Joke jokes
Dark jokes are like clean water, not everyone gets it.
What do you call a Chinese man in the heat?
Boi Ling.
I'd make a joke about an obese person, but it won't work out.
How do you get 500 babies in a phone booth?
A blender.
How do you get them out?
A straw.
What do you call a sheep on steroids? A woolly mammoth.
Q: What do you call it when four Mexicans drown in quicksand?
A: Cuatro Cinco.
I am about to make a joke about cake. You butter believe it.
A farmer walks up to his farmer neighbor with a jug of milk. The farmer says, "I milked your cow." The neighbor replies, "I have a bull, not a cow."
Why couldn’t the toilet paper cross the road?

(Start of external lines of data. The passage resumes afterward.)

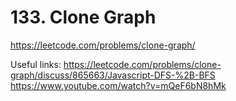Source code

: # 133. Clone Graph

https://leetcode.com/problems/clone-graph/

Useful links: 
https://leetcode.com/problems/clone-graph/discuss/865663/Javascript-DFS-%2B-BFS
https://www.youtube.com/watch?v=mQeF6bN8hMk 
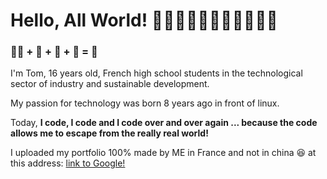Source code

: # **Hello, All World!** 👋👋🏻👋🏼👋🏽👋🏾👋🏿

### 🧑‍💻 + 🥖 + 💭 + 🎵 = 🎉

I'm Tom, 16 years old, French high school students in the technological sector of industry and sustainable development. 

My passion for technology was born 8 years ago in front of linux.

Today, **I code, I code and I code over and over again ... because the code allows me to escape from the really real world!**

I uploaded my portfolio 100% made by ME in France and not in china 😆 at this address: [link to Google!](http://tom.dev)
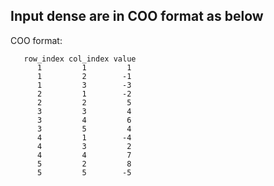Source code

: ## Input dense are in COO format as below

COO format:

       row_index col_index value
          1         1         1
          1         2        -1
          1         3        -3   
          2         1        -2
          2         2         5
          3         3         4
          3         4         6
          3         5         4
          4         1        -4
          4         3         2
          4         4         7     
          5         2         8
          5         5        -5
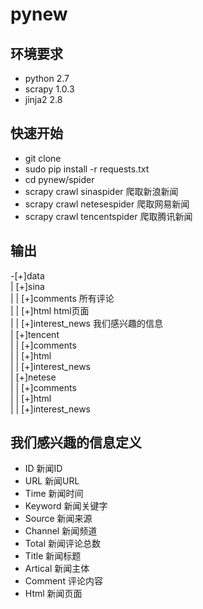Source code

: # pynew
## 环境要求
 - python 2.7
 - scrapy 1.0.3
 - jinja2 2.8    

## 快速开始
 - git clone 
 - sudo pip install -r requests.txt
 - cd pynew/spider
 - scrapy crawl sinaspider      爬取新浪新闻
 - scrapy crawl netesespider    爬取网易新闻
 - scrapy crawl tencentspider    爬取腾讯新闻

## 输出
-[+]data    
 | [+]sina    
 | | [+]comments         所有评论    
 | | [+]html             html页面    
 | | [+]interest_news    我们感兴趣的信息    
 | [+]tencent    
 | | [+]comments    
 | | [+]html    
 | | [+]interest_news    
 | [+]netese    
 | | [+]comments    
 | | [+]html    
 | | [+]interest_news    

## 我们感兴趣的信息定义
 - ID             新闻ID
 - URL            新闻URL
 - Time           新闻时间
 - Keyword        新闻关键字
 - Source         新闻来源
 - Channel        新闻频道
 - Total          新闻评论总数
 - Title          新闻标题
 - Artical        新闻主体
 - Comment        评论内容
 - Html           新闻页面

Because it was stuck in a crack.
I hate the term feminazi. It is offensive to real Nazis.
September 11th. #BringYourPlaneToWorkDay
I saw an emo orphan by a tree, and I was going to give it a high-five, but instead I just let it hang.
What did the orphan say to his parents? Nothing, cause they left him.
What do you call a gay drive-by? A fruit roll-up.
Billy: *spits out food*
Mom: BILLY! We swallow what we have in our mouths.
Dad: *looks at mom*
Mom: Shut up.
If you get it, you get it.
What did the fat man say as he entered Nagasaki?
Nothing, he just exploded.
Q: Who are the fastest readers? A: Twin Tower victims, they got 80 stories in ten seconds.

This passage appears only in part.